В цикле изображены доморощенные коммерсанты, находящиеся во власти тех же мздоимцев‑чиновников («Что такое коммерция?»); европеизированные разбогатевшие купцы‑откупщики, неспособные, впрочем, освободиться от тяжелого наследия: «подлого» поведения, бескультурья, презрения к народу, кичливости и чванства и т. д. («Хрептюгин и его семейство»); агрессивные раскольники («Старец», «Матушка Мавра Кузьмовна»).

Создавая дворянские образы, Салтыков в «Губернских очерках» сосредотачивается не столько на мотивах эксплуатации крестьянства дворянами, сколько на проблеме нравственного одичания высшего сословия, порочности крепостнической морали («Неприятное посещение», «Просители», «Приятное семейство», «Госпожа Музовкина»). Замечено, что на этом групповом портрете высший класс общества ни разу не показан в цветении дворянской культуры, как это бывало у Тургенева и Толстого. Опошление, грубая меркантильность, бездуховность сближают щедринских дворян этого цикла с героями рассказов и повестей А. П. Чехова, запечатлевшего один из «финальных актов» жизнедеятельности русского провинциального дворянства.

Пристальному изучению Салтыкова‑Щедрина подвергаются измельчавшие «лишние люди», в 50‑х годах превратившиеся в праздных обывателей, губернских позеров и демагогов (раздел «Талантливые натуры»).

В итоге русская провинция 40‑50‑х годов предстает в книге не столько как понятие историко‑географическое, сколько бытийно‑нравственное, социально‑психологическое: «О провинция! Ты растлеваешь людей, ты истребляешь всякую самодеятельность ума, охлаждаешь порывы сердца, уничтожаешь все, даже самую способность желать!». Повествователь – образованный дворянин демократических убеждений – воспринимает провинциальную дворянско‑чиновничью среду как «мир зловоний и болотных испарений, мир сплетен и жирных кулебяк», мир полусна‑полуяви, «мглы и тумана». «Где я, где я, господи!» – заканчивается кульминационная в бытийно‑личностной сфере конфликта глава «Скука». Вновь, как и в «Запутанном деле», социальные проблемы оборачиваются экзистенциальными; эти первые ростки обнаженного психологизма Салтыкова‑Щедрина дадут богатые всходы в романах писателя «Господа Головлевы» и «Пошехонская старина».
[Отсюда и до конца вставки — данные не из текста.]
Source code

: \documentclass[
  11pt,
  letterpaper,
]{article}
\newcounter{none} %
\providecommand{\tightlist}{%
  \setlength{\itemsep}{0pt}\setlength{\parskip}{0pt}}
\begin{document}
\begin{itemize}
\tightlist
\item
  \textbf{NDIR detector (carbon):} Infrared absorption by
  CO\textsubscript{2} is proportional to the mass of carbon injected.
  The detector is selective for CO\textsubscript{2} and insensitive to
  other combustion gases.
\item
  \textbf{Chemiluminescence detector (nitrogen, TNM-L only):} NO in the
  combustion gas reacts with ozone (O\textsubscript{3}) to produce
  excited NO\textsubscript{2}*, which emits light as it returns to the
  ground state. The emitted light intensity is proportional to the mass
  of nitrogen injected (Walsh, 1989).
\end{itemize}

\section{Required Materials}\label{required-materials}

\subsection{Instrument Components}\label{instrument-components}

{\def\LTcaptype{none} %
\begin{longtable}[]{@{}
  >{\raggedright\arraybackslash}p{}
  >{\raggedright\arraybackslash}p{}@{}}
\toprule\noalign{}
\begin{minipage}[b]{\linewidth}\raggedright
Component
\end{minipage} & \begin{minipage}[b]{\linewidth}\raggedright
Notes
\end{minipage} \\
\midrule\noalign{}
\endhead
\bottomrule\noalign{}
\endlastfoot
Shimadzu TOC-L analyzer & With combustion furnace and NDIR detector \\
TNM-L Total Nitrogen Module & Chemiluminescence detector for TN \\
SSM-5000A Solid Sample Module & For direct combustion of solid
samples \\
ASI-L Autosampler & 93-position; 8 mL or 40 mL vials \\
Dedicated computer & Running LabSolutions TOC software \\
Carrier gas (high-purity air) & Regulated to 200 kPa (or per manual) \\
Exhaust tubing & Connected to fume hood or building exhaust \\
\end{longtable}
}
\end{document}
В символической картине похорон «прошлых времен», венчающей цикл («В дороге»), сказались либеральные пред‑реформенные иллюзии писателя. Сравнивая пафос «Губернских очерков» и написанной в 1869‑1870‑х годах «Истории одного города», исследователь отмечал: «Для Крутогорска еще существует надежда на возможность «возрождения», тогда как для Глупова такая перспектива будет, в конечном счете, исключена» 212 .

Современные Салтыкову критики разошлись в идейной и эстетической оценке «Губернских очерков». Ф. М. Достоевский в почвенническом «Времени» писал: «Надворный советник Щедрин во многих своих обличительных произведениях – настоящий художник». Либеральная критика говорила о протесте против частных общественных недостатков («Библиотека для чтения», «Сын Отечества»). Славянофил К. С. Аксаков, высоко оценивая общественный пафос очерков, отказывал им в художественности, упрекал в «карикатурности» и «ненужном цинизме» («Русская беседа»). Н. Г. Чернышевский и Н. А. Добролюбов в «Современнике» писали о неприятии в «Губернских очерках» самих устоев России, подводили читателя к мысли о революционных переменах.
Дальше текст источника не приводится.